-- The problem --
Skip pictures in the listing below; copy exactly the lines from the one with "the break point*" through the one with "the first day", inclusive.
-- Available data follows --
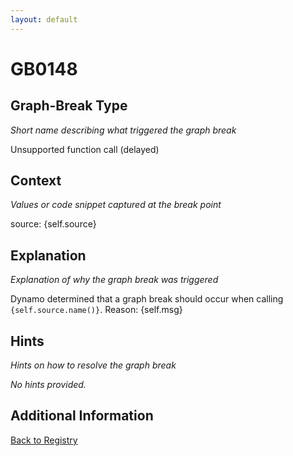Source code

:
 ```yaml
---
layout: default
---
```

# GB0148

## Graph-Break Type
*Short name describing what triggered the graph break*

Unsupported function call (delayed)

## Context
*Values or code snippet captured at the break point*

source: {self.source}

## Explanation
*Explanation of why the graph break was triggered*

Dynamo determined that a graph break should occur when calling `{self.source.name()}`. Reason: {self.msg}

## Hints
*Hints on how to resolve the graph break*

*No hints provided.*


## Additional Information

<!-- ADDITIONAL INFORMATION START - Add custom information below this line -->

<!-- ADDITIONAL INFORMATION END -->

[Back to Registry](../index.html)
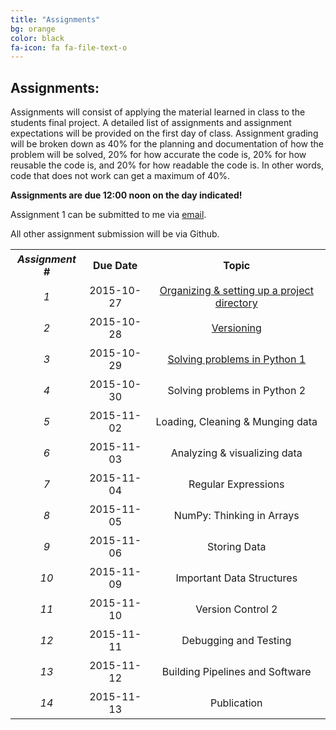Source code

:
 ```yaml
---
title: "Assignments"
bg: orange
color: black
fa-icon: fa fa-file-text-o
---
```


## Assignments:

Assignments will consist of applying the material learned in class to the students final 
project. A detailed list of assignments and assignment expectations will be provided on 
the first day of class. Assignment grading will be broken down as 40% for the planning and 
documentation of how the problem will be solved, 20% for how accurate the code is, 20% 
for how reusable the code is, and 20% for how readable the code is. In other words, code 
that does not work can get a maximum of 40%.

**Assignments are due 12:00 noon on the day indicated!**

Assignment 1 can be submitted to me via [email](mailto:tiffany.timbers@gmail.com). 

All other assignment submission will be via Github.

<center>
<table>
<tr>
    <th style="padding: 5px;" align="center" valign="middle"><i>Assignment #</i></td>
    <th style="padding: 5px;" align="center" valign="middle">Due Date</td> 
    <th style="padding: 5px;" align="center" valign="middle">Topic</td>
  </tr>
  <tr>
    <td style="padding: 5px;" align="center" valign="middle"><i>1</i></td>
    <td style="padding: 5px;" align="center" valign="middle">2015-10-27 </td> 
    <td style="padding: 5px;" align="center" valign="middle"><a href="https://github.com/PHY3009/PHY3009-2015/blob/gh-pages/assignments/assignment_1.md">Organizing & setting up a project directory</a></td>
  </tr>
  <tr>
    <td style="padding: 5px;" align="center" valign="middle"><i>2</i></td>
    <td style="padding: 5px;" align="center" valign="middle">2015-10-28 </td> 
    <td style="padding: 5px;" align="center" valign="middle"><a href="https://github.com/PHY3009/PHY3009-2015/blob/gh-pages/assignments/assignment_2.md">Versioning</a></td>
  </tr>
  <tr>
    <td style="padding: 5px;" align="center" valign="middle"><i>3</i></td>
    <td style="padding: 5px;" align="center" valign="middle">2015-10-29 </td> 
    <td style="padding: 5px;" align="center" valign="middle"><a href="https://github.com/PHY3009/PHY3009-2015/blob/gh-pages/assignments/assignment_3.md">Solving problems in Python 1</a></td>
  </tr>
  <tr>
    <td style="padding: 5px;" align="center" valign="middle"><i>4</i></td>
    <td style="padding: 5px;" align="center" valign="middle">2015-10-30 </td> 
    <td style="padding: 5px;" align="center" valign="middle">Solving problems in Python 2</td>
  </tr>
  <tr>
    <td style="padding: 5px;" align="center" valign="middle"><i>5</i></td>
    <td style="padding: 5px;" align="center" valign="middle">2015-11-02 </td> 
    <td style="padding: 5px;" align="center" valign="middle">Loading, Cleaning & Munging data</td>
  </tr>
  <tr>
    <td style="padding: 5px;" align="center" valign="middle"><i>6</i></td>
    <td style="padding: 5px;" align="center" valign="middle">2015-11-03 </td> 
    <td style="padding: 5px;" align="center" valign="middle">Analyzing & visualizing data</td>
  </tr>
  <tr>
    <td style="padding: 5px;" align="center" valign="middle"><i>7</i></td>
    <td style="padding: 5px;" align="center" valign="middle">2015-11-04 </td> 
    <td style="padding: 5px;" align="center" valign="middle">Regular Expressions</td>
  </tr>
  <tr>
    <td style="padding: 5px;" align="center" valign="middle"><i>8</i></td>
    <td style="padding: 5px;" align="center" valign="middle">2015-11-05 </td> 
    <td style="padding: 5px;" align="center" valign="middle">NumPy: Thinking in Arrays</td>
  </tr>
  <tr>
    <td style="padding: 5px;" align="center" valign="middle"><i>9</i></td>
    <td style="padding: 5px;" align="center" valign="middle">2015-11-06 </td> 
    <td style="padding: 5px;" align="center" valign="middle">Storing Data</td>
  </tr>
  <tr>
    <td style="padding: 5px;" align="center" valign="middle"><i>10</i></td>
    <td style="padding: 5px;" align="center" valign="middle">2015-11-09 </td> 
    <td style="padding: 5px;" align="center" valign="middle">Important Data Structures</td>
  </tr>
  <tr>
    <td style="padding: 5px;" align="center" valign="middle"><i>11</i></td>
    <td style="padding: 5px;" align="center" valign="middle">2015-11-10 </td> 
    <td style="padding: 5px;" align="center" valign="middle">Version Control 2</td>
  </tr>
  <tr>
    <td style="padding: 5px;" align="center" valign="middle"><i>12</i></td>
    <td style="padding: 5px;" align="center" valign="middle">2015-11-11 </td> 
    <td style="padding: 5px;" align="center" valign="middle">Debugging and Testing</td>
  </tr>
  <tr>
    <td style="padding: 5px;" align="center" valign="middle"><i>13</i></td>
    <td style="padding: 5px;" align="center" valign="middle">2015-11-12 </td> 
    <td style="padding: 5px;" align="center" valign="middle">Building Pipelines and Software</td>
  </tr>
  <tr>
    <td style="padding: 5px;" align="center" valign="middle"><i>14</i></td>
    <td style="padding: 5px;" align="center" valign="middle">2015-11-13 </td> 
    <td style="padding: 5px;" align="center" valign="middle">Publication</td>
  </tr>
</table>
</center>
-- Available data concluded --
-- Written answer --
*Values or code snippet captured at the break point*

source: {self.source}

## Explanation
*Explanation of why the graph break was triggered*

Dynamo determined that a graph break should occur when calling `{self.source.name()}`. Reason: {self.msg}

## Hints
*Hints on how to resolve the graph break*

*No hints provided.*


## Additional Information

<!-- ADDITIONAL INFORMATION START - Add custom information below this line -->

<!-- ADDITIONAL INFORMATION END -->

[Back to Registry](../index.html)
Source code

:
 ```yaml
---
title: "Assignments"
bg: orange
color: black
fa-icon: fa fa-file-text-o
---
```


## Assignments:

Assignments will consist of applying the material learned in class to the students final 
project. A detailed list of assignments and assignment expectations will be provided on 
the first day of class. Assignment grading will be broken down as 40% for the planning and 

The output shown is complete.